(Dataset entries)

= Beginning of Section =

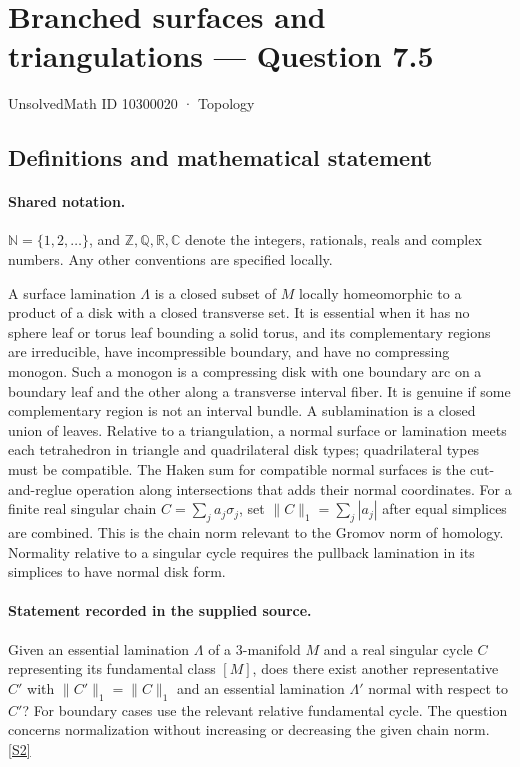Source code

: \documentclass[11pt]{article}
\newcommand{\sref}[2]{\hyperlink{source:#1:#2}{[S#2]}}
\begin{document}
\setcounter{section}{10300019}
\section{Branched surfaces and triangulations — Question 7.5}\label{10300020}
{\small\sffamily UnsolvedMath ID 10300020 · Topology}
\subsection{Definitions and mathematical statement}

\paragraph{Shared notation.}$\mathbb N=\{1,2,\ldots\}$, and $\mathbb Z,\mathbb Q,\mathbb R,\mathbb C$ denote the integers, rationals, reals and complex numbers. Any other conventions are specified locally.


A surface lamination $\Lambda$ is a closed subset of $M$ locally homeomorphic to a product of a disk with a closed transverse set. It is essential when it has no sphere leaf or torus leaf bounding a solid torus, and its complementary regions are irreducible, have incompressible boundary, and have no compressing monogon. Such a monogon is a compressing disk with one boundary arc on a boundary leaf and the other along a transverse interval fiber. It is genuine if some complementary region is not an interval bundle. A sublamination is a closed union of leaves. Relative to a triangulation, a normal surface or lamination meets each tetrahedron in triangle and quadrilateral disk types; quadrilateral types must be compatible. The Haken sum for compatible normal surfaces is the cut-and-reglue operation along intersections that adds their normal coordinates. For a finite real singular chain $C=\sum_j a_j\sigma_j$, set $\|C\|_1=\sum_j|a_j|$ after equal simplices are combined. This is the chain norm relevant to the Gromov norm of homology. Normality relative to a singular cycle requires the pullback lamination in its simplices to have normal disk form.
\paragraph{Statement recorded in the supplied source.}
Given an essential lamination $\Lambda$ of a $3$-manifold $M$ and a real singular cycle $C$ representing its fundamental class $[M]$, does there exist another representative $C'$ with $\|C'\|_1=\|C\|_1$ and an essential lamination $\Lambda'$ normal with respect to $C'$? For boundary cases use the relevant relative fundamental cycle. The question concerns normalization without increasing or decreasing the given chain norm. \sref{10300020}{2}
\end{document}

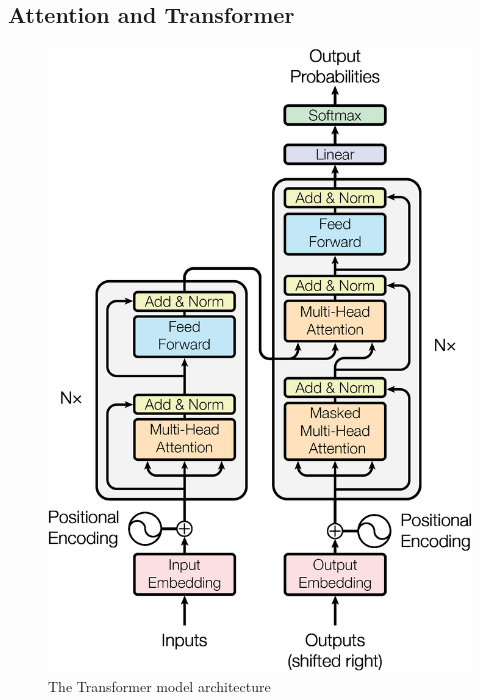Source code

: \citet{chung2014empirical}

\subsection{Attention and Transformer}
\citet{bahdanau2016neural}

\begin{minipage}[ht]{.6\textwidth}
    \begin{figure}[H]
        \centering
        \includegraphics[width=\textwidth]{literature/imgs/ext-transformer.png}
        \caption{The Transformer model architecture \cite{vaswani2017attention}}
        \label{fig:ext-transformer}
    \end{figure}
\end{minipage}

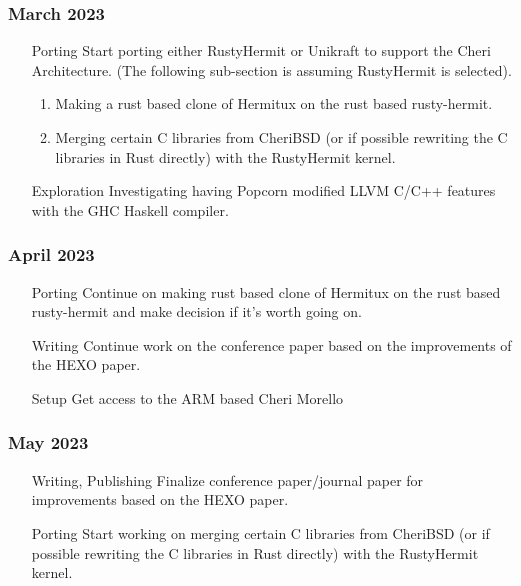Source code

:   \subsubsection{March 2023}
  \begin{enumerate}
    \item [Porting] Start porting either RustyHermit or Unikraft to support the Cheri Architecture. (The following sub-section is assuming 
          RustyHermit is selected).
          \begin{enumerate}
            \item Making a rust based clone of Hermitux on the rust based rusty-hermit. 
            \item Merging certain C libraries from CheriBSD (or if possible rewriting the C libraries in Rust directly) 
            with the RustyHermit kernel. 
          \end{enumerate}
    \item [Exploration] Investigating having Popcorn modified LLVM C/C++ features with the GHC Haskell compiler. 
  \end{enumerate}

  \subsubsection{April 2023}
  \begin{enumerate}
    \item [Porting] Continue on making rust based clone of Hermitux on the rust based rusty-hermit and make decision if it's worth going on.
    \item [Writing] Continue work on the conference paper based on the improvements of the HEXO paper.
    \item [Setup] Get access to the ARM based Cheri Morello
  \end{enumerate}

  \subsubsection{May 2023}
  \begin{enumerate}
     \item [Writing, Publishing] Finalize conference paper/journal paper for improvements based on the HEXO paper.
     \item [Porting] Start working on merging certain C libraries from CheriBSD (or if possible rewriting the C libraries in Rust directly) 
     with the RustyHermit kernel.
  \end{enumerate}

= End of Section =
= Beginning of Section =

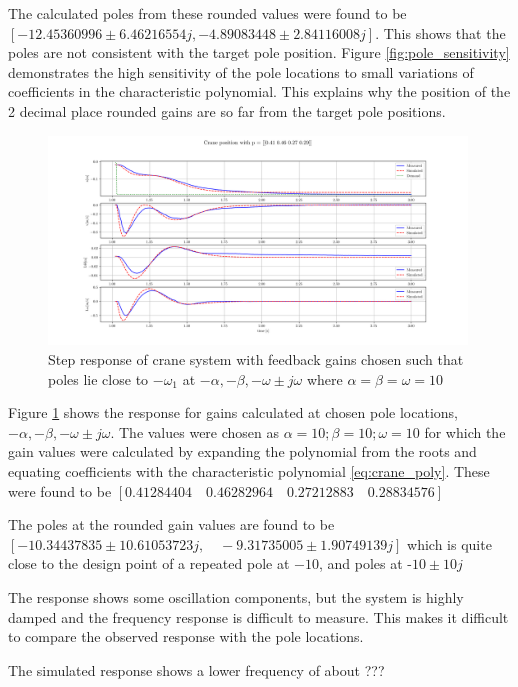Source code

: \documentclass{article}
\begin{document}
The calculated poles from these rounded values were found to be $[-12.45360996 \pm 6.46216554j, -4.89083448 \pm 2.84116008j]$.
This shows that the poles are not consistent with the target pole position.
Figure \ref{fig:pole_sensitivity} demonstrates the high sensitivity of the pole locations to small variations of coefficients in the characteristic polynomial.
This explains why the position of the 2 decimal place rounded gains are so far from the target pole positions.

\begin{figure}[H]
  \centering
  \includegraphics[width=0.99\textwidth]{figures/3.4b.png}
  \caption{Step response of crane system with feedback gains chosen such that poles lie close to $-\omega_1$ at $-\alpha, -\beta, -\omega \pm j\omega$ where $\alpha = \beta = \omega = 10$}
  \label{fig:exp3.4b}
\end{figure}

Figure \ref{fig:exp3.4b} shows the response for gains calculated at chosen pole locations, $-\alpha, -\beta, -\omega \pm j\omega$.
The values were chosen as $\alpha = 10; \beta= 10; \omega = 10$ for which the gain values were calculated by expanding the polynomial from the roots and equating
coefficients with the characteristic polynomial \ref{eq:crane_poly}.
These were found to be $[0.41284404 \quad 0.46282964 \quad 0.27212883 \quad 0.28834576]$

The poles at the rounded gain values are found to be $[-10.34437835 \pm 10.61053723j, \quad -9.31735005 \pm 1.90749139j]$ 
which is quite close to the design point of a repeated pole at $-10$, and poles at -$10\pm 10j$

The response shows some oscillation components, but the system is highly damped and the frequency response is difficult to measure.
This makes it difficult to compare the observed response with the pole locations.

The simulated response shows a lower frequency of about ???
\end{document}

= End of Section =
= Beginning of Section =

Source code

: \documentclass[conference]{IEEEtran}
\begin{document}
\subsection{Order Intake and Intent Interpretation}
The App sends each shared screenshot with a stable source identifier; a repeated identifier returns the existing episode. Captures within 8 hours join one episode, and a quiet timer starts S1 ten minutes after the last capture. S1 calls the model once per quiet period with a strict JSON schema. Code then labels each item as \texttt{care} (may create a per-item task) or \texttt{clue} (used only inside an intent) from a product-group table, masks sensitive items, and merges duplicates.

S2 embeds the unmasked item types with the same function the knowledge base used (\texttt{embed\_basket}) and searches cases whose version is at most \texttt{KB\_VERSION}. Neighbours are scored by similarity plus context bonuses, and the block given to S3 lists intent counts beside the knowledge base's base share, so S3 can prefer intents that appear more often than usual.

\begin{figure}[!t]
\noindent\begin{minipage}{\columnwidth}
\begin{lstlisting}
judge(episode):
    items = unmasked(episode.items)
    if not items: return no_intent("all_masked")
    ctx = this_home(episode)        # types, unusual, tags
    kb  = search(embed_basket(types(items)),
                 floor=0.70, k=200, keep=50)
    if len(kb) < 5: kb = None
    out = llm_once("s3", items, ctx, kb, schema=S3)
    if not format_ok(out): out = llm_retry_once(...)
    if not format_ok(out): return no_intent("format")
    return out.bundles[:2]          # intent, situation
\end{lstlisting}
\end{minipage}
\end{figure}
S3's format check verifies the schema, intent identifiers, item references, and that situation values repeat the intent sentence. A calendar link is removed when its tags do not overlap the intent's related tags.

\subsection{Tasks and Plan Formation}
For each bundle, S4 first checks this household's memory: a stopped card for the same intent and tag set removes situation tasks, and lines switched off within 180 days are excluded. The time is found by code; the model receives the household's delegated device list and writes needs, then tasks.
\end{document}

= End of Section =

> Directions for this task:
Which of the lines above carry the string "beta"? Copy every one.

> Output of the exercise:
  \caption{Step response of crane system with feedback gains chosen such that poles lie close to $-\omega_1$ at $-\alpha, -\beta, -\omega \pm j\omega$ where $\alpha = \beta = \omega = 10$}
Figure \ref{fig:exp3.4b} shows the response for gains calculated at chosen pole locations, $-\alpha, -\beta, -\omega \pm j\omega$.
The values were chosen as $\alpha = 10; \beta= 10; \omega = 10$ for which the gain values were calculated by expanding the polynomial from the roots and equating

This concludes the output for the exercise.